Developing high-performance, real-time architectures for LiDAR-based 3D object detectors is essential for the successful commercialization of autonomous vehicles. Pillar-based methods stand out as a practical choice for onboard deployment due to their computational efficiency. However, despite their efficiency, these methods can sometimes underperform compared to alternative point encoding techniques such as Voxel-encoding or PointNet++. We argue that current pillar-based methods have not sufficiently captured the fine-grained distributions of LiDAR points within each pillar structure. Consequently, there exists considerable room for improvement in pillar feature encoding. In this paper, we introduce a novel pillar encoding architecture referred to as Fine-Grained Pillar Feature Encoding (FG-PFE). FG-PFE utilizes Spatio-Temporal Virtual (STV) grids to capture the distribution of point clouds within each pillar across vertical, temporal, and horizontal dimensions. Through STV grids, points within each pillar are individually encoded using Vertical PFE (V-PFE), Temporal PFE (T-PFE), and Horizontal PFE (H-PFE). These encoded features are then aggregated through an Attentive Pillar Aggregation method. Our experiments conducted on the nuScenes dataset demonstrate that FG-PFE achieves significant performance improvements over baseline models such as PointPillar, CenterPoint-Pillar, and PillarNet, with only a minor increase in computational overhead.
Paper Structure (20 sections, 6 equations, 2 figures, 4 tables)

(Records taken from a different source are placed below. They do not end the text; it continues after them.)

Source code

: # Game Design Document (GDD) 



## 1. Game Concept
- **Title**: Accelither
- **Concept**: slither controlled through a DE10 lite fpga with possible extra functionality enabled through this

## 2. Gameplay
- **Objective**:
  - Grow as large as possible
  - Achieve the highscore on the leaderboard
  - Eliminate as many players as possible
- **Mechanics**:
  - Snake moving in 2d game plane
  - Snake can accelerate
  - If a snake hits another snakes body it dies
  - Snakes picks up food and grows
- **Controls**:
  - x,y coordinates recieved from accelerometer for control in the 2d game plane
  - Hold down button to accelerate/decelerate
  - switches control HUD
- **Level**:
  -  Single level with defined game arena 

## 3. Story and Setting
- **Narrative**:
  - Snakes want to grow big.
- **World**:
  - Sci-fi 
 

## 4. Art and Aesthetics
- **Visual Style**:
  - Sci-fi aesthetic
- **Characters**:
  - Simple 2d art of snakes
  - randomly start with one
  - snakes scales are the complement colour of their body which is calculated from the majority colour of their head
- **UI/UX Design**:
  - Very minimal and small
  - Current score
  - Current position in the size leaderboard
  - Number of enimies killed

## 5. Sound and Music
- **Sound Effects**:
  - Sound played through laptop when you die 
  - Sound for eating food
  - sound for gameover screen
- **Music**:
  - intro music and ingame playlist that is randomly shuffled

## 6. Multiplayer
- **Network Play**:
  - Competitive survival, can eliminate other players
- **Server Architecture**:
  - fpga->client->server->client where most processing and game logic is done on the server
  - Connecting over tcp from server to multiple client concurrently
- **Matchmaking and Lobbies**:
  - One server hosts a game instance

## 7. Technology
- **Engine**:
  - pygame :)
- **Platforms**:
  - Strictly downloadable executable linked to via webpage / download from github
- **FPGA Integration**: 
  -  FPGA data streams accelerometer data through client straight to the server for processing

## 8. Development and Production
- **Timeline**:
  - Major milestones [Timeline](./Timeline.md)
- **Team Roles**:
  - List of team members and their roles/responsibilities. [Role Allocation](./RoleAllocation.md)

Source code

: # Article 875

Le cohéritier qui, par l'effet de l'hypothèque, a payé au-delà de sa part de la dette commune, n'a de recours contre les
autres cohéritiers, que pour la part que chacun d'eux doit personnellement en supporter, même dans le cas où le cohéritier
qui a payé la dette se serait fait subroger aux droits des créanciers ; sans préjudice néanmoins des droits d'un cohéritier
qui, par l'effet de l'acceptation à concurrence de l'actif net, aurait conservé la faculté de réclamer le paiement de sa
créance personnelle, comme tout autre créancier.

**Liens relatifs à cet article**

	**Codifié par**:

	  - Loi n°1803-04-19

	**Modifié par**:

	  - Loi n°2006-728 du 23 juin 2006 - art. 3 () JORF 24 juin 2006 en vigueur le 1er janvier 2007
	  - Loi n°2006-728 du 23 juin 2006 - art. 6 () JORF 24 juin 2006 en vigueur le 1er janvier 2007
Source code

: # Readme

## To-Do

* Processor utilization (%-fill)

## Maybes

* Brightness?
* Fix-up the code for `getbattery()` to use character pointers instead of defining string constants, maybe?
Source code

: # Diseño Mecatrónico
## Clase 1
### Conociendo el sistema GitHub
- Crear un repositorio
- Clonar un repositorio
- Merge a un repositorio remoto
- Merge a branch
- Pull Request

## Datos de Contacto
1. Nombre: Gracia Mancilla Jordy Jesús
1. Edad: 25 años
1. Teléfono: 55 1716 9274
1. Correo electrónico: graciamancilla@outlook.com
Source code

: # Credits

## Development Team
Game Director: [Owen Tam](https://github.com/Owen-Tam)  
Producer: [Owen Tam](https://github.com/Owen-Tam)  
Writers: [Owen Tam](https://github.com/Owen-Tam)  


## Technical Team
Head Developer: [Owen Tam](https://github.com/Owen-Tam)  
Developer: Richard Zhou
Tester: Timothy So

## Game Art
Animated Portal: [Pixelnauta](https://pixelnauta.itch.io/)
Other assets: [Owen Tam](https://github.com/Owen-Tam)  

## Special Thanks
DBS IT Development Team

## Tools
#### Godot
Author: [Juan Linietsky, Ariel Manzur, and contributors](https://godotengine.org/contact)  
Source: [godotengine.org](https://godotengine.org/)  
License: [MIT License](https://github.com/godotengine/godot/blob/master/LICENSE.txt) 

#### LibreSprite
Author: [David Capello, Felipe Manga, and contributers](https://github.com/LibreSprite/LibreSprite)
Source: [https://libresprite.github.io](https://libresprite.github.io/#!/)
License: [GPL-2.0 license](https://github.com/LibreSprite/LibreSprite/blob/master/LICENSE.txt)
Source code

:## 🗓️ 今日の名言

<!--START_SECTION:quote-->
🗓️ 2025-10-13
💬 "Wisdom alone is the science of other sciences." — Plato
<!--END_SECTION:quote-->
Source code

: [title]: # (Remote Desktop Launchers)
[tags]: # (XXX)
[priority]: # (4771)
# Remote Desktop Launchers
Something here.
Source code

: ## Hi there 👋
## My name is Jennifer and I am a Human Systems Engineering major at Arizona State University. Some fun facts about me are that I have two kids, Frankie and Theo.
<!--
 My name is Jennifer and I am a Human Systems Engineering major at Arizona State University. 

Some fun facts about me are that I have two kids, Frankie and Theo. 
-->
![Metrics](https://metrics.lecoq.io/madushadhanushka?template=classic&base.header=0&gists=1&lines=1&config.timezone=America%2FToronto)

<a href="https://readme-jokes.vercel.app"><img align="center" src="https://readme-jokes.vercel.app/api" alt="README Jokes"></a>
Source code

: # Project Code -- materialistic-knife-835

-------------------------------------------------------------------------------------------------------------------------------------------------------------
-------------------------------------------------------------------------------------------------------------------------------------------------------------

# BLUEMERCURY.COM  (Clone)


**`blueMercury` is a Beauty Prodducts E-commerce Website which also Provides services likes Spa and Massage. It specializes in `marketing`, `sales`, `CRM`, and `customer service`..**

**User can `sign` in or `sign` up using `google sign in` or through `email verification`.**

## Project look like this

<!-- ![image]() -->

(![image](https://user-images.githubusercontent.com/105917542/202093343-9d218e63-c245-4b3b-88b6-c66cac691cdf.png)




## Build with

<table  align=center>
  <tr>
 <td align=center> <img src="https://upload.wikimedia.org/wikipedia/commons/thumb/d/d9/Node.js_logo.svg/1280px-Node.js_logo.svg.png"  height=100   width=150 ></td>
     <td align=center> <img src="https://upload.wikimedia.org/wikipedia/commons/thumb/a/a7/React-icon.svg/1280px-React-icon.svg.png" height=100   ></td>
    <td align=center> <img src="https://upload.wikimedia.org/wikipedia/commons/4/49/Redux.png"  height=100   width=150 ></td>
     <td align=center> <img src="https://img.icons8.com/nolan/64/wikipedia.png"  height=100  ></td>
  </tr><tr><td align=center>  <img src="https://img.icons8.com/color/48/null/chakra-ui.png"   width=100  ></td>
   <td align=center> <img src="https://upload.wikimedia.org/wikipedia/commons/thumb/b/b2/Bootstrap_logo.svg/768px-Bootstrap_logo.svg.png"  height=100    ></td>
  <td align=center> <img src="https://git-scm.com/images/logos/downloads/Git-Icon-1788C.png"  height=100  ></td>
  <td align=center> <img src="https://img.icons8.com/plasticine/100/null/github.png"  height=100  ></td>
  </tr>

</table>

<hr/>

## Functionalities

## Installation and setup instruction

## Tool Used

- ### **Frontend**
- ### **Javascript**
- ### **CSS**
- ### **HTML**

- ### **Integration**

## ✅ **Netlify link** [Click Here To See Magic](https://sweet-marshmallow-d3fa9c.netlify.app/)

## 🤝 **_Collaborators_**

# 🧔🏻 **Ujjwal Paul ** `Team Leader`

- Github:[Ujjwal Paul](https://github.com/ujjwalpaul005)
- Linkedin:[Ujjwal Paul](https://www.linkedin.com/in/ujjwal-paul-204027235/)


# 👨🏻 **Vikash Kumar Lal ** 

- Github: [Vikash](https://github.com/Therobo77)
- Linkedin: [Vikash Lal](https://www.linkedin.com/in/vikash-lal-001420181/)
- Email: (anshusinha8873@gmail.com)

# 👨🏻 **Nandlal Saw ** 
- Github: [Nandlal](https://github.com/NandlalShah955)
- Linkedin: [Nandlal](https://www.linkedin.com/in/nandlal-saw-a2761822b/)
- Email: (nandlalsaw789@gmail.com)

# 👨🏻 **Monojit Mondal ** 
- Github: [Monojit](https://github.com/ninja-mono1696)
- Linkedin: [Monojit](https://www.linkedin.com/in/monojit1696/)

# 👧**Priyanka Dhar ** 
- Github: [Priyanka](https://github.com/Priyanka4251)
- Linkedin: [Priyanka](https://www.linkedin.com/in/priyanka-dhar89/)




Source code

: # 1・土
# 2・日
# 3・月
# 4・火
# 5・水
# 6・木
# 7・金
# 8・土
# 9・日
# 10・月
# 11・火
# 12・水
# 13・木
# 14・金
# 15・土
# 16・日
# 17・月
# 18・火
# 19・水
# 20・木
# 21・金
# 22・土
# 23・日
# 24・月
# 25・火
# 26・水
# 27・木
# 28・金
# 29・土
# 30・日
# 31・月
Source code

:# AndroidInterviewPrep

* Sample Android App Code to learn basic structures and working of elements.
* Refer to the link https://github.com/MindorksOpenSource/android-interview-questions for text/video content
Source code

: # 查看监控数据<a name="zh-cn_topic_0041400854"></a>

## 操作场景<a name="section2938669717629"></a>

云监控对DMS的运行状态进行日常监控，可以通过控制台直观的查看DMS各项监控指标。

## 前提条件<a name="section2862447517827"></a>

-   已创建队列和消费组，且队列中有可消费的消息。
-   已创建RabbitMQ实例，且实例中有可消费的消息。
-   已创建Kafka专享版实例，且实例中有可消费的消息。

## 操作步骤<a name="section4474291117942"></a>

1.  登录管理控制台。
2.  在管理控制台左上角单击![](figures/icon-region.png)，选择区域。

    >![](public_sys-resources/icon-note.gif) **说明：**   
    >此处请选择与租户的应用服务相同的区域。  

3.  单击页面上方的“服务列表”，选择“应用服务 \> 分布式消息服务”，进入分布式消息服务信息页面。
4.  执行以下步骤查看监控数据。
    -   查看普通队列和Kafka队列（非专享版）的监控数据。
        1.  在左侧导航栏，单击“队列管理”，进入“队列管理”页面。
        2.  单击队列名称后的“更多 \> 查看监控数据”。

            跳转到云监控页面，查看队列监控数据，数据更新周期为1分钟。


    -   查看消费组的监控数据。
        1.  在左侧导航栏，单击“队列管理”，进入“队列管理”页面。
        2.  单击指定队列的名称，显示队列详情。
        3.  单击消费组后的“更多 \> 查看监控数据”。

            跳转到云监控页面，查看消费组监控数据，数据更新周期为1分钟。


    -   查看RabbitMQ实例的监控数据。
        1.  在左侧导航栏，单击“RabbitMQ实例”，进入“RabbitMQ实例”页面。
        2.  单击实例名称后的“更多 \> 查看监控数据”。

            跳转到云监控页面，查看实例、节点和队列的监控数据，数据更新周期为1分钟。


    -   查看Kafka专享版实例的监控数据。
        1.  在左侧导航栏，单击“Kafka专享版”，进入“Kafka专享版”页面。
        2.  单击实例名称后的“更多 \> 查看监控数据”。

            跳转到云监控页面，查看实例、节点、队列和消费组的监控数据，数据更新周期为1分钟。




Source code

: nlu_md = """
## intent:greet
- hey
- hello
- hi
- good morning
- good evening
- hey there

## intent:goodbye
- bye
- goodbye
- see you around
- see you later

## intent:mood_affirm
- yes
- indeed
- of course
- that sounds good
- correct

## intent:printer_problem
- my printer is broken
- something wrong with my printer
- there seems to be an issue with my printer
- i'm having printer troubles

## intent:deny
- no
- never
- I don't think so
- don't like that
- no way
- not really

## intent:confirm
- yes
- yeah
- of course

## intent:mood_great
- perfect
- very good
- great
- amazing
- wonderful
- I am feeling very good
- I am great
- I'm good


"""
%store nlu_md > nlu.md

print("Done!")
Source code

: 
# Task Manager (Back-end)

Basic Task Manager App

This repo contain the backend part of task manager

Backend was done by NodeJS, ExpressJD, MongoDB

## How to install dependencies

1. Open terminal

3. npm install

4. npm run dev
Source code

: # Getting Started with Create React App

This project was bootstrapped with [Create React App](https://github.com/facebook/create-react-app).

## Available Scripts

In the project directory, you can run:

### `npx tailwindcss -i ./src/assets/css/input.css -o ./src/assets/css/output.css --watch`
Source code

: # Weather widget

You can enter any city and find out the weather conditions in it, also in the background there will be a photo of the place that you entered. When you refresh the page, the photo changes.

This paper contains 20 sections, 6 equations, 2 figures, 4 tables.

Figures (2)

  • Figure 1: Performance versus latency of several 3D object detectors evaluated on nuScenes val split: CP-Pillars denotes CenterPoint centerpoint with PointPillars backbone. Latency is measured with a single NVIDIA TITAN RTX GPU. When incorporated into various baselines such as PointPillars pointpillars, CenterPoint centerpoint, and PillarNet pillarnet, FG-PFE delivers substantial performance gains with small computational overhead.
  • Figure 2: Overall architecture of the proposed FG-PFE. LiDAR points are quantized along the vertical, temporal, and horizontal axes. In V-PFE, voxels from vertical axis are aggregated by the vertical grid attention module. In T-PFE, voxels from temporal axis are processed using a set of MLPs. In H-PFE, voxels from two different horizontal grid are transformed back into LiDAR points and then combined using concatenation. LiDAR points are then converted into pillar features with original pillar feature encoding. Pillar features originating from the three axes are combined using the Attentive Pillar Aggregation module.